# Input records
+--
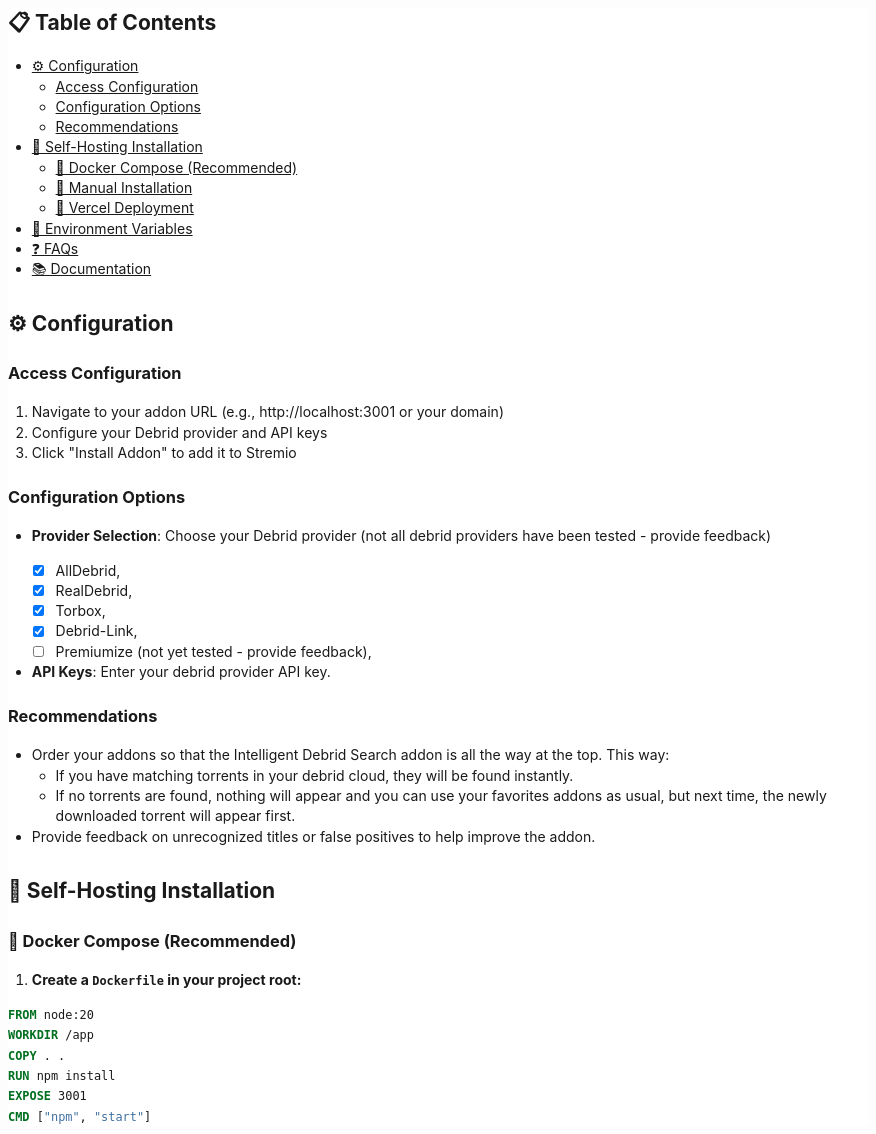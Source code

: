 ## 📋 Table of Contents
  - [⚙️ Configuration](#️-configuration)
    - [Access Configuration](#access-configuration)
    - [Configuration Options](#configuration-options)
    - [Recommendations](#recommendations)
  - [🚀 Self-Hosting Installation](#-self-hosting-installation)
    - [🐳 Docker Compose (Recommended)](#-docker-compose-recommended)
    - [🐍 Manual Installation](#-manual-installation)
    - [🔺 Vercel Deployment](#-vercel-deployment)
  - [🔧 Environment Variables](#-environment-variables)
  - [❓ FAQs](#-faqs)
  - [📚 Documentation](#-documentation)

## ⚙️ Configuration

### Access Configuration
1. Navigate to your addon URL (e.g., http://localhost:3001 or your domain)
2. Configure your Debrid provider and API keys
3. Click "Install Addon" to add it to Stremio

### Configuration Options
- **Provider Selection**: Choose your Debrid provider (not all debrid providers have been tested - provide feedback) <p>
    - [x] AllDebrid, 
    - [x] RealDebrid,
    - [x] Torbox,
    - [x] Debrid-Link,
    - [ ] Premiumize (not yet tested - provide feedback), 

- **API Keys**: Enter your debrid provider API key.

### Recommendations
- Order your addons so that the Intelligent Debrid Search addon is all the way at the top. This way:
  - If you have matching torrents in your debrid cloud, they will be found instantly.
  - If no torrents are found, nothing will appear and you can use your favorites addons as usual, but next time, the newly downloaded torrent will appear first.
- Provide feedback on unrecognized titles or false positives to help improve the addon.

## 🚀 Self-Hosting Installation

### 🐳 Docker Compose (Recommended)
1. **Create a `Dockerfile` in your project root:**

```Dockerfile
FROM node:20
WORKDIR /app
COPY . .
RUN npm install
EXPOSE 3001
CMD ["npm", "start"]
```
+--
# Task objective
Leave the pictures out and please restate exactly the lines running from the start of the material through the one with "### Configuration Options".

# Written solution
Source code

: ## 📋 Table of Contents
  - [⚙️ Configuration](#️-configuration)
    - [Access Configuration](#access-configuration)
    - [Configuration Options](#configuration-options)
    - [Recommendations](#recommendations)
  - [🚀 Self-Hosting Installation](#-self-hosting-installation)
    - [🐳 Docker Compose (Recommended)](#-docker-compose-recommended)
    - [🐍 Manual Installation](#-manual-installation)
    - [🔺 Vercel Deployment](#-vercel-deployment)
  - [🔧 Environment Variables](#-environment-variables)
  - [❓ FAQs](#-faqs)
  - [📚 Documentation](#-documentation)

## ⚙️ Configuration

### Access Configuration
1. Navigate to your addon URL (e.g., http://localhost:3001 or your domain)
2. Configure your Debrid provider and API keys
3. Click "Install Addon" to add it to Stremio

### Configuration Options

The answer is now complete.